Curriculum Group Policy Optimization: Adaptive Sampling for Unleashing the Potential of Text-to-Image Generation
Abstract
Text-to-Image (T2I) generation technology has achieved remarkable progress in recent years. Concurrently, reinforcement learning methods, particularly those based on Group Relative Policy Optimization (GRPO), have attracted widespread attention and have been successfully applied to T2I tasks. However, the uniform sampling strategy commonly adopted during training often ignores the match between sample difficulty and the model’s current learning capability, leading to low training efficiency. We argue that the key to unleashing the model’s potential lies in continuously providing ``high-value samples'' that match its evolving competence.
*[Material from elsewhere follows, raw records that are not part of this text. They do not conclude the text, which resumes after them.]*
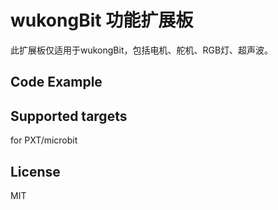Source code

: # wukongBit 功能扩展板
此扩展板仅适用于wukongBit，包括电机、舵机、RGB灯、超声波。

## Code Example

## Supported targets
for PXT/microbit

## License
MIT
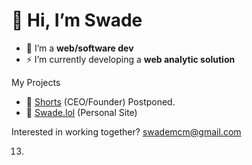 # 👋 Hi, I’m **Swade**

- 👀 I’m a **web/software dev**
- ⚡ I’m currently developing a **web analytic solution**

My Projects
- 🤝 [Shorts](https://shorts.icu) (CEO/Founder) Postponed.
- 🚀 [Swade.lol](https://swade.lol) (Personal Site)
  

Interested in working together? swademcm@gmail.com


13.

<!---
swademcm/swademcm is a ✨ special ✨ repository because its `README.md` (this file) appears on your GitHub profile.
You can click the Preview link to take a look at your changes.
--->
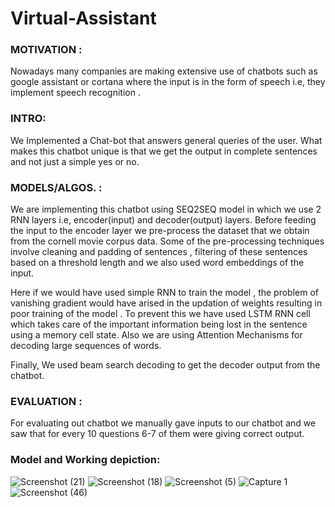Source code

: # Virtual-Assistant

### MOTIVATION :

Nowadays many companies are making extensive use of chatbots such as google assistant or cortana where the input is in the form of speech i.e, they implement speech recognition . 


### INTRO:

We Implemented a Chat-bot that answers general queries of the user. What makes this chatbot unique is that  we get the output in complete sentences and not just a simple yes or no.  

### MODELS/ALGOS. : 

We are implementing this chatbot using SEQ2SEQ model in which we use 2 RNN layers i.e, encoder(input) and decoder(output) layers. Before feeding the input to the encoder layer we pre-process the dataset that we obtain from the cornell movie corpus data. Some of the pre-processing techniques involve cleaning and padding of sentences , filtering of these sentences based on a threshold length and we also used word embeddings of the input. 

Here if we would have used simple RNN to train the model , the problem of vanishing gradient would have arised in the updation of weights resulting in poor training of the model . To prevent this we have used LSTM RNN cell which takes care of the important information being lost in the sentence using a memory cell state. Also we are using Attention Mechanisms for decoding large sequences of words.


Finally, We used beam search decoding to get the decoder output from the chatbot.

### EVALUATION :

For evaluating out chatbot we manually gave inputs to our chatbot and we saw that for every 10 questions 6-7 of them were giving correct output.

### Model and Working depiction:

![Screenshot (21)](https://user-images.githubusercontent.com/49777472/121008497-b16fd580-c7b0-11eb-874d-5dc763401d4a.png)
![Screenshot (18)](https://user-images.githubusercontent.com/49777472/121008598-cb111d00-c7b0-11eb-854e-10a3dc7f1f5a.png)
![Screenshot (5)](https://user-images.githubusercontent.com/49777472/121008608-ce0c0d80-c7b0-11eb-9feb-c2375af987b9.png)
![Capture 1](https://user-images.githubusercontent.com/49777472/121008625-d19f9480-c7b0-11eb-85c8-fa5a2a54fd42.PNG)
![Screenshot (46)](https://user-images.githubusercontent.com/49777472/121008641-d49a8500-c7b0-11eb-9238-2296f5de7de3.png)



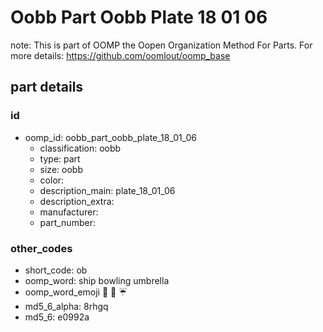 # Oobb Part Oobb Plate 18 01 06  

note: This is part of OOMP the Oopen Organization Method For Parts. For more details: https://github.com/oomlout/oomp_base

##  part details





### id
* oomp_id: oobb_part_oobb_plate_18_01_06
  * classification: oobb
  * type: part
  * size: oobb
  * color: 
  * description_main: plate_18_01_06
  * description_extra: 
  * manufacturer: 
  * part_number: 

### other_codes
* short_code: ob
* oomp_word: ship bowling umbrella
* oomp_word_emoji :ship: :bowling: :umbrella:
* md5_6_alpha: 8rhgq
* md5_6: e0992a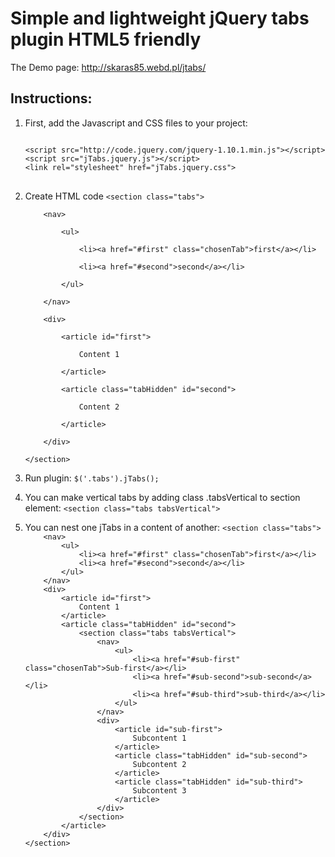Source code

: <h1><a name="simple-and-lightweight-jquery-tabs-plugin-html5-friendly" class="anchor" href="#simple-and-lightweight-jquery-tabs-plugin-html5-friendly"><span class="octicon octicon-link"></span></a>Simple and lightweight jQuery tabs plugin HTML5 friendly</h1>

<p>The Demo page: <a href="http://skaras85.webd.pl/jtabs/" target="_blank">http://skaras85.webd.pl/jtabs/</a></p>

<h2>
<a name="instructions" class="anchor" href="#instructions"><span class="octicon octicon-link"></span></a>Instructions:</h2>

<ol>
<li>
<p>First, add the Javascript and CSS files to your project:
<pre>
<code>
&lt;script src="http://code.jquery.com/jquery-1.10.1.min.js"&gt;&lt;/script&gt;
&lt;script src="jTabs.jquery.js"&gt;&lt;/script&gt;
&lt;link rel="stylesheet" href="jTabs.jquery.css"&gt;
</code>
</pre>
</li>
<li><p>Create HTML code
<code>&lt;section class="tabs"&gt;<br>
    &lt;nav&gt;<br>
        &lt;ul&gt;<br>
            &lt;li&gt;&lt;a href="#first" class="chosenTab"&gt;first&lt;/a&gt;&lt;/li&gt;<br>
            &lt;li&gt;&lt;a href="#second"&gt;second&lt;/a&gt;&lt;/li&gt;<br>
        &lt;/ul&gt;<br>
    &lt;/nav&gt;<br>
    &lt;div&gt; <br>
        &lt;article id="first"&gt;<br>
            Content 1<br>
        &lt;/article&gt;<br>
        &lt;article class="tabHidden" id="second"&gt;<br>
            Content 2<br>
        &lt;/article&gt;<br>
    &lt;/div&gt;<br>
&lt;/section&gt;</code></p></li>
<li><p>Run plugin:
<code>$('.tabs').jTabs();</code></p></li>
<li><p>You can make vertical tabs by adding class .tabsVertical to section element:
<code>&lt;section class="tabs tabsVertical"&gt;</code></p></li>
<li><p>You can nest one jTabs in a content of another:
<code>&lt;section class="tabs"&gt;
    &lt;nav&gt;
        &lt;ul&gt;
            &lt;li&gt;&lt;a href="#first" class="chosenTab"&gt;first&lt;/a&gt;&lt;/li&gt;
            &lt;li&gt;&lt;a href="#second"&gt;second&lt;/a&gt;&lt;/li&gt;
        &lt;/ul&gt;
    &lt;/nav&gt;
    &lt;div&gt; 
        &lt;article id="first"&gt;
            Content 1
        &lt;/article&gt;
        &lt;article class="tabHidden" id="second"&gt;
            &lt;section class="tabs tabsVertical"&gt;
                &lt;nav&gt;
                    &lt;ul&gt;
                        &lt;li&gt;&lt;a href="#sub-first" class="chosenTab"&gt;Sub-first&lt;/a&gt;&lt;/li&gt;
                        &lt;li&gt;&lt;a href="#sub-second"&gt;sub-second&lt;/a&gt;&lt;/li&gt;
                        &lt;li&gt;&lt;a href="#sub-third"&gt;sub-third&lt;/a&gt;&lt;/li&gt;
                    &lt;/ul&gt;
                &lt;/nav&gt;
                &lt;div&gt; 
                    &lt;article id="sub-first"&gt;
                        Subcontent 1
                    &lt;/article&gt;
                    &lt;article class="tabHidden" id="sub-second"&gt;
                        Subcontent 2
                    &lt;/article&gt;
                    &lt;article class="tabHidden" id="sub-third"&gt;
                        Subcontent 3
                    &lt;/article&gt;
                &lt;/div&gt;
            &lt;/section&gt;
        &lt;/article&gt;
    &lt;/div&gt;
&lt;/section&gt;</code></p></li>
</ol>
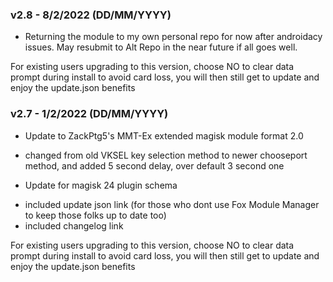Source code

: ### v2.8 - 8/2/2022 (DD/MM/YYYY)
- Returning the module to my own personal repo for now after androidacy issues. May resubmit to Alt Repo 
in the near future if all goes well.

For existing users upgrading to this version, choose NO to clear data prompt during install to avoid card loss,
you will then still get to update and enjoy the update.json benefits


### v2.7 - 1/2/2022 (DD/MM/YYYY)
* Update to ZackPtg5's MMT-Ex  extended magisk module format 2.0
- changed from old VKSEL key selection method to newer chooseport method, and added 5 second delay, over default 3 second one
* Update for magisk 24 plugin schema
- included update json link (for those who dont use Fox Module Manager to keep those folks up to date too)
- included changelog link

For existing users upgrading to this version, choose NO to clear data prompt during install to avoid card loss,
you will then still get to update and enjoy the update.json benefits
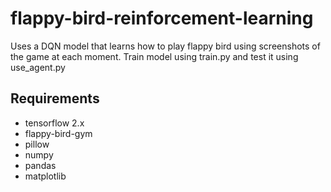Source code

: # flappy-bird-reinforcement-learning


Uses a DQN model that learns how to play flappy bird using screenshots of the game at each moment. Train model using train.py and test it using use_agent.py

## Requirements
 - tensorflow 2.x
 - flappy-bird-gym
 - pillow
 - numpy
 - pandas
 - matplotlib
To this end, we propose Curriculum Group Policy Optimization (CGPO), an adaptive curriculum training framework. During training, each prompt is used to generate a group of images, and a reward model assigns a reward to each image. We use the variance of these rewards as a proxy indicator—higher variance implies the model's understanding of the prompt is still unstable, indicating stronger learnability and thus higher value. CGPO adaptively constructs the curriculum by dynamically identifying and selecting high-value samples for training based on reward variance. Additionally, to address data imbalance in multi-category datasets, we design a category calibration method based on proportional fairness optimization, which balances training difficulty across categories. Experiments on GenEval, T2I-CompBench++, and DPG Bench demonstrate that our framework effectively improves generation performance.